Fastest method to calculate sum of all packed 32-bit integers using AVX512 or AVX2
Asked Answered
B

1

6

I am looking for an optimal method to calculate sum of all packed 32-bit integers in a __m256i or __m512i. To calculate sum of n elements, I ofter use log2(n) vpaddd and vpermd function, then extract the final result. Howerver, it is not the best option I think.

Edit: best/optimal in term of speed/cycle reduction.

Botha answered 7/2, 2020 at 7:8 Comment(4)
This seems like a micro-optimization. How much better do you expect to do? Are you optimizing for code size, number of instructions, throughput, latency? An instruction you could look at is the AVX2 VPHADDD (horizontal add doublewords from 256-bit vectors) but you can't cheat your way out of the permute and add uops this instruction expands to.Excerpt
@IwillnotexistIdonotexist: you never want VPHADDD for efficient horizontal sums. See Fastest way to do horizontal float vector sum on x86 (my answer also includes some integer versions). You just want to successively narrow until you're down to 1 element, with extract high lane and then shuffles within a 128-bit vector. All your shuffles can take immediate control operands, not vectors for vpermd. e.g. VEXTRACTI32x8, vextracti128, and vpshufd.Eusporangiate
@PeterCordes OP's question is so broad I don't know what we're tuning for. What's "optimal"/"best"? I did highlight that VPHADDD inescapably generates uops you'd have seen anyways with a vpadd/vpermd-type solution, but at least it's a single instruction (code size). If throughput is the target, then perhaps batching 8 of these jobs, transposing 8x8 in 24 permute instructions and using 7 vertical adds might work best (helps if your CPU has two shuffle units, then you can expect to finish the batch of 8 in about 12+4=16cc=amortized 2cc, else it's 24+4=28cc=amortized 3.5cc, still quite good).Excerpt
@IwillnotexistIdonotexist: All CPUs that support AVX512 and vphadd implement it as 2 shuffle uops + 1 vertical add uop. (AMD before Zen2 decodes it extra inefficiently for the ymm case, as 8 total uops not 6. Or 4 uops for the xmm version.) So yes, transpose and hadd is a use-case for vphadd. You didn't mention that it decodes to more shuffles than necessary for an hsum of one vector, and using it that way is a common missed optimization. (Or code-size vs. speed tradeoff). Over-use of phadd is a common mistake.Eusporangiate
E
18

Related: if you're looking for the non-existant _mm512_reduce_add_epu8, see Summing 8-bit integers in __m512i with AVX intrinsics vpsadbw as an hsum within qwords is much more efficient than shuffling.

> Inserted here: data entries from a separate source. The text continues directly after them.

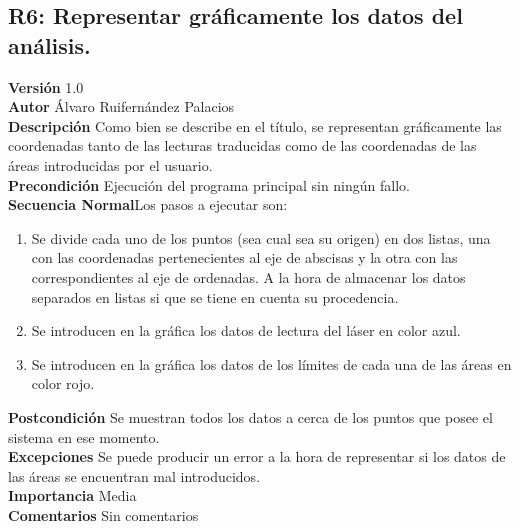 \subsection{R6: Representar gráficamente los datos del análisis.}
\textbf{Versión} 1.0\\
\textbf{Autor} Álvaro Ruifernández Palacios\\
\textbf{Descripción} Como bien se describe en el título, se representan gráficamente las coordenadas tanto de las lecturas traducidas como de las coordenadas de las áreas introducidas por el usuario.\\
\textbf{Precondición} Ejecución del programa principal sin ningún fallo.\\
\textbf{Secuencia Normal}Los pasos a ejecutar son:
\begin{enumerate}
	\item Se divide cada uno de los puntos (sea cual sea su origen) en dos listas, una con las coordenadas pertenecientes al eje de abscisas y la otra con las correspondientes al eje de ordenadas. A la hora de almacenar los datos separados en listas si que se tiene en cuenta su procedencia.
	\item Se introducen en la gráfica los datos de lectura del láser en color azul.
	\item Se introducen en la gráfica los datos de los límites de cada una de las áreas en color rojo.
\end{enumerate}
\textbf{Postcondición} Se muestran todos los datos a cerca de los puntos que posee el sistema en ese momento.\\
\textbf{Excepciones} Se puede producir un error a la hora de representar si los datos de las áreas se encuentran mal introducidos.\\
\textbf{Importancia} Media\\
\textbf{Comentarios} Sin comentarios\\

Without AVX512, see hsum_8x32(__m256i) below for AVX2 without Intel's reduce_add helper function. reduce_add doesn't necessarily compile optimally anyway with AVX512.

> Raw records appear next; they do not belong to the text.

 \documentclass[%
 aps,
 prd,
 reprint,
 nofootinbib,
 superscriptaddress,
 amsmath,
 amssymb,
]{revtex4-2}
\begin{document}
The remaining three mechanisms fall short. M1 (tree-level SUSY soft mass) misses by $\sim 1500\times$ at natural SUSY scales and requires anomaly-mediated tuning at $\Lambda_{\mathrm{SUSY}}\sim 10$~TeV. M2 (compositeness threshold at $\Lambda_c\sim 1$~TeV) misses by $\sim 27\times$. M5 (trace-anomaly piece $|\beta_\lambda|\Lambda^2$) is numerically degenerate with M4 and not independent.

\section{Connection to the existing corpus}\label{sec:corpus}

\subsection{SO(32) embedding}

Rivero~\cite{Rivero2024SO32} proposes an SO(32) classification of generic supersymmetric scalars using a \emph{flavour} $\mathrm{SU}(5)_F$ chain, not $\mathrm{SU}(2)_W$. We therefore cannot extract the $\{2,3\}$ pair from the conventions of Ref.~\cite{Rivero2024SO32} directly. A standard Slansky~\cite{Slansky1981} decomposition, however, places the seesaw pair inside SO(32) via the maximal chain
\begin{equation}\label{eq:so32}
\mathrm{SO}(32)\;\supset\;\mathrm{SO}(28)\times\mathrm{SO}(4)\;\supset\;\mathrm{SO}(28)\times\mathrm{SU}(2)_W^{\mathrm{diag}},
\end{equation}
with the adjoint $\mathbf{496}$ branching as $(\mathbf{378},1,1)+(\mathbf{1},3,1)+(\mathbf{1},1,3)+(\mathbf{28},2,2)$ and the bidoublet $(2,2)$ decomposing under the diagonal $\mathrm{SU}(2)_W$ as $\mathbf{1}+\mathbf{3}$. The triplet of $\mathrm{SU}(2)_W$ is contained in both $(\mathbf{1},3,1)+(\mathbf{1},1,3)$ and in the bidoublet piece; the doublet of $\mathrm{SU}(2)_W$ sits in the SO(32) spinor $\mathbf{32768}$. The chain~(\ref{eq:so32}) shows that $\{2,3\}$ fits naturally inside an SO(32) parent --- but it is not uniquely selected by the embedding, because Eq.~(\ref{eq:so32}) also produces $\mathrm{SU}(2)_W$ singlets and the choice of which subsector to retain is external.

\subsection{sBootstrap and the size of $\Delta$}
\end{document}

There is a int _mm512_reduce_add_epi32(__m512i) inline function in immintrin.h. You might as well use it. (It compiles to shuffle and add instructions, but more efficient ones than vpermd, like I describe below.) AVX512 didn't introduce any new hardware support for horizontal sums, just this new helper function. It's still something to avoid or sink out of loops whenever possible.

GCC 9.2 -O3 -march=skylake-avx512 compiles a wrapper that calls it as follows:

        vextracti64x4   ymm1, zmm0, 0x1
        vpaddd  ymm1, ymm1, ymm0
        vextracti64x2   xmm0, ymm1, 0x1   # silly compiler, vextracti128 would be shorter
        vpaddd  xmm1, xmm0, xmm1
        vpshufd xmm0, xmm1, 78
        vpaddd  xmm0, xmm0, xmm1

        vmovd   edx, xmm0
        vpextrd eax, xmm0, 1              # 2x xmm->integer to feed scalar add.
        add     eax, edx
        ret

Extracting twice to feed scalar add is questionable; it needs uops for p0 and p5 so it's equivalent to a regular shuffle + a movd.

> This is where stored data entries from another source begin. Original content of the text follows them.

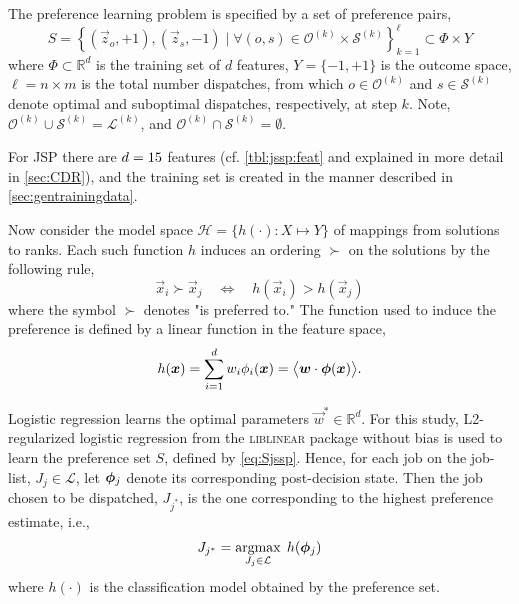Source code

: \documentclass[smallextended]{svjour3}
\begin{document}
The preference learning problem is specified by a set of preference pairs,
\begin{equation}
	S = 
	\left\{\left(\vec{z}_o,+1\right),\left(\vec{z}_s,-1\right)
	\;|\;\forall (o,s) \in \mathcal{O}^{(k)} \times \mathcal{S}^{(k)}
	\right\}_{k=1}^{\ell} \subset \Phi\times Y \label{eq:Sjssp}
\end{equation}
where $\Phi\subset \mathbb{R}^d$ is the training set of $d$ features,  
$Y=\{-1,+1\}$ is the outcome space, $\ell=n\times m$ is the total number 
dispatches, from which $o\in\mathcal{O}^{(k)}$ and $s\in \mathcal{S}^{(k)}$ 
denote optimal and suboptimal dispatches, respectively, at step $k$. 
Note, $\mathcal{O}^{(k)}\cup\mathcal{S}^{(k)}=\mathcal{L}^{(k)}$, and 
$\mathcal{O}^{(k)}\cap\mathcal{S}^{(k)}=\emptyset$. 

For JSP there are $d=15$ features (cf. \cref{tbl:jssp:feat} and 
explained in more detail in \cref{sec:CDR}), and the training set is created in 
the manner described in \cref{sec:gentrainingdata}.

Now consider the model space $\mathcal{H} = \{h(\cdot) : X \mapsto Y\}$ of 
mappings from solutions to ranks. Each such function $h$ induces an ordering 
$\succ$ on the solutions  by the following rule,
\begin{equation}\label{eq:linear}
	\vec{x}_i \succ \vec{x}_j \quad \Leftrightarrow \quad h(\vec{x}_i) > 
	h(\vec{x}_j)
\end{equation}
where the symbol $\succ$ denotes "is preferred to."  The function used to 
induce the preference is defined by a linear function in the feature space,
\begin{equation}\label{eq:jssp:linweights}
	h(\vec{x})=\sum_{i=1}^d w_i\phi_i(\vec{x})=\inner{\vec{w}}{\vphi(\vec{x})}.
\end{equation}

Logistic regression learns the optimal parameters $\vec{w}^*\in\mathbb{R}^d$. 
For this study, L2-regularized logistic regression from the \textsc{liblinear} 
package \cite{liblinear} without bias is used to learn the preference set $S$, 
defined by \eqref{eq:Sjssp}.
Hence, for each job on the job-list, $J_j\in\mathcal{L}$, let $\bm{\phi}_j$ denote 
its corresponding  post-decision state. Then the job chosen to be dispatched, 
$J_{j^*}$, is the one corresponding to the highest preference estimate, i.e.,
\begin{equation}\label{eq:lin}
	J_{j^*}=\mathop{\rm argmax}_{J_j\in \mathcal{L}}\; h(\bm{\phi}_j)
\end{equation}
where $h(\cdot)$ is the classification model obtained by the preference set.
\end{document}
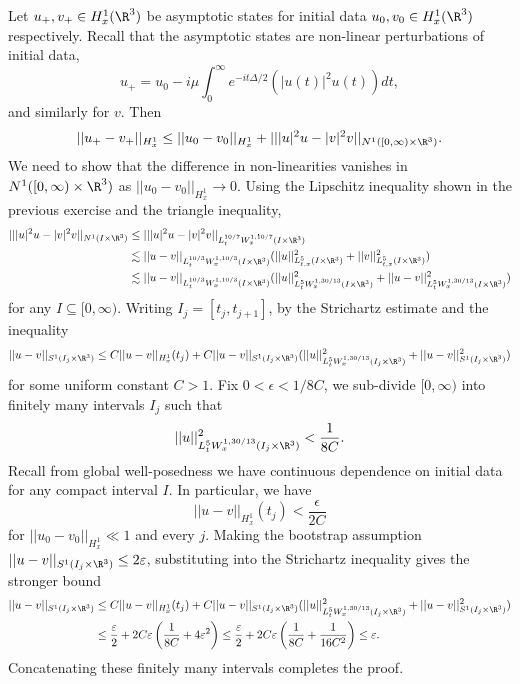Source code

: \begin{solution}
	Let $u_+, v_+ \in H^1_x (\R^3)$ be asymptotic states for initial data $u_0, v_0 \in H^1_x (\R^3)$ respectively. Recall that the asymptotic states are non-linear perturbations of initial data,
		\[ u_+ = u_0 - i \mu \int_0^\infty e^{-it \Delta/2} (|u(t)|^2 u(t)) dt,\]
	and similarly for $v$. Then 
		\[ ||u_+ - v_+||_{H^1_x} \leq ||u_0 - v_0||_{H^1_x} + |||u|^2 u - |v|^2 v||_{N^1 ([0, \infty) \times \R^3)}. \]		
	We need to show that the difference in non-linearities vanishes in $N^1 ([0, \infty) \times \R^3)$ as $||u_0 - v_0||_{H^1_x} \to 0$. Using the Lipschitz inequality shown in the previous exercise and the triangle inequality, 
			\begin{align*}
				|| |u|^2 u - |v|^2 v||_{N^1 (I \times \R^3)}
					&\leq || |u|^2 u - |v|^2 v||_{L^{10/7}_t W^{1, 10/7}_x (I \times \R^3)}\\
					&\lesssim ||u - v||_{L^{10/3}_t W^{1, 10/3}_x (I \times \R^3)} (||u||^2_{L^5_{t, x}  (I \times \R^3)} + ||v||^2_{L^5_{t, x}  (I \times \R^3)} ) \\
					&\lesssim ||u - v||_{L^{10/3}_t W^{1, 10/3}_x (I \times \R^3)} (||u||^2_{L^5_{t} W^{1, 30/13}_x  (I \times \R^3)} + ||u - v||^2_{L^5_{t} W^{1, 30/13}_x  (I \times \R^3)} ) 
			\end{align*}		
	for any $I \subseteq [0, \infty)$. Writing $I_j = [t_j, t_{j + 1}]$, by the Strichartz estimate and the inequality
		\[ ||u - v||_{S^1 (I_j \times \R^3)} \leq C ||u - v||_{H^1_x} (t_j) + C ||u - v||_{S^1 (I_j \times \R^3)} (||u||^2_{L^5_t W^{1, 30/13}_x (I_j\times \R^3)} + ||u - v||^2_{S^1(I_j \times \R^3)}) \]
	for some uniform constant $C > 1$. Fix $0 < \epsilon < 1/8C$, we sub-divide $[0, \infty)$ into finitely many intervals $I_j$ such that
		\[ ||u||^2_{L^5_{t} W^{1, 30/13}_x  (I_j \times \R^3)} < \frac{1}{8C}.\]
	Recall from global well-posedness we have continuous dependence on initial data for any compact interval $I$. In particular, we have
		\[ ||u - v||_{H^1_x} (t_j) < \frac{\epsilon}{2C} \]
	for $||u_0 - v_0||_{H^1_x} \ll 1$ and every $j$. Making the bootstrap assumption $||u - v||_{S^1 (I_j \times \R^3)} \leq 2 \epsilon$, substituting into the Strichartz inequality gives the stronger bound
		\begin{align*}
			  ||u - v||_{S^1 (I_j \times \R^3)} 
			  	&\leq C ||u - v||_{H^1_x} (t_j) + C ||u - v||_{S^1 (I_j \times \R^3)} (||u||^2_{L^5_t W^{1, 30/13}_x (I_j\times \R^3)} + ||u - v||^2_{S^1(I_j \times \R^3)}) \\
			  &\leq \frac{\epsilon}{2} + 2C\epsilon \left( \frac{1}{8C} + 4\epsilon^2 \right)	 \leq \frac{\epsilon}{2} + 2 C \epsilon \left( \frac{1}{8C} + \frac{1}{16 C^2} \right) \leq \epsilon.
		\end{align*}	 
	Concatenating these finitely many intervals completes the proof. 
\end{solution}

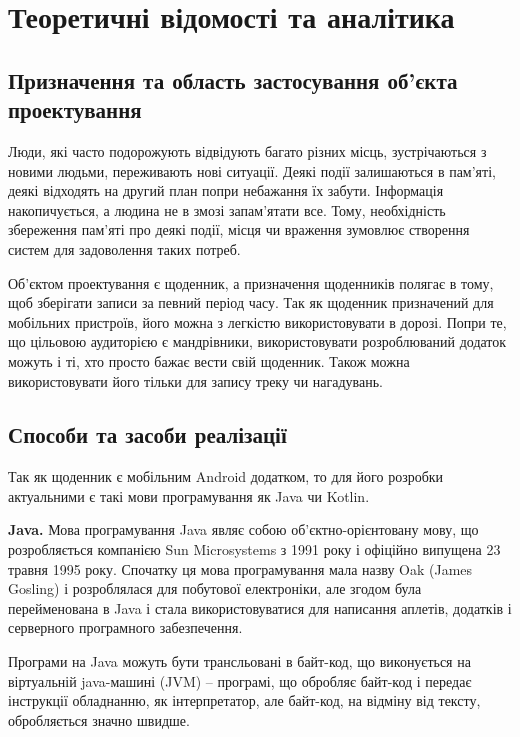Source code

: \documentclass[../main.tex]{subfiles}
\begin{document}
\chapter{Теоретичні відомості та аналітика}

\section{Призначення та область застосування об'єкта проектування}

Люди, які часто подорожують відвідують багато різних місць, зустрічаються з новими людьми, переживають нові ситуації. Деякі події залишаються в пам'яті, деякі відходять на другий план попри небажання їх забути. Інформація накопичується, а людина не в змозі запам'ятати все. Тому, необхідність збереження пам'яті про деякі події, місця чи враження зумовлює створення систем для задоволення таких потреб.

Об'єктом проектування є щоденник, а призначення щоденників полягає в тому, щоб зберігати записи за певний період часу. Так як щоденник призначений для мобільних пристроїв, його можна з легкістю використовувати в дорозі. Попри те, що цільовою аудиторією є мандрівники, використовувати розроблюваний додаток можуть і ті, хто просто бажає вести свій щоденник. Також можна використовувати його тільки для запису треку чи нагадувань.

\section{Способи та засоби реалізації}

Так як щоденник є мобільним Android додатком, то для його розробки актуальними є такі мови програмування як Java чи Kotlin. 

{\bfseries{Java.}}
Мова програмування Java являє собою об'єктно-орієнтовану мову, що розробляється компанією Sun Microsystems з 1991 року і офіційно випущена 23 травня 1995 року. Спочатку ця мова програмування  мала назву Oak (James Gosling) і розроблялася для побутової електроніки, але згодом була перейменована в Java і стала використовуватися для написання аплетів, додатків і серверного програмного забезпечення.

Програми на Java можуть бути трансльовані в байт-код, що виконується на віртуальній java-машині (JVM) -- програмі, що обробляє байт-код і передає інструкції обладнанню, як інтерпретатор, але байт-код, на відміну від тексту, обробляється значно швидше.
\end{document}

Clang doesn't do that; it does one more step of shuffle / SIMD add to reduce down to a single scalar for vmovd. See below for perf analysis of the two.


There is a VPHADDD but you should never use it with both inputs the same. (Unless you're optimizing for code-size over speed). It can be useful to transpose-and-sum multiple vectors, resulting in some vectors of results. You do that by feeding phadd with 2 different inputs. (Except it gets messy with 256 and 512-bit because vphadd is still only in-lane.)

Yes, you need log2(vector_width) shuffles and vpaddd instructions. (So this isn't very efficient; avoid horizontal sums inside inner loops. Accumulate vertically until the end of a loop, for example).


General strategy for all SSE / AVX / AVX512

You want to successively narrow from 512 -> 256, then 256 -> 128, then shuffle within __m128i until you're down to one scalar element. Presumably some future AMD CPU will decode 512-bit instructions to two 256-bit uops, so reducing width is a big win there. And narrower instructions presumably cost slightly less power.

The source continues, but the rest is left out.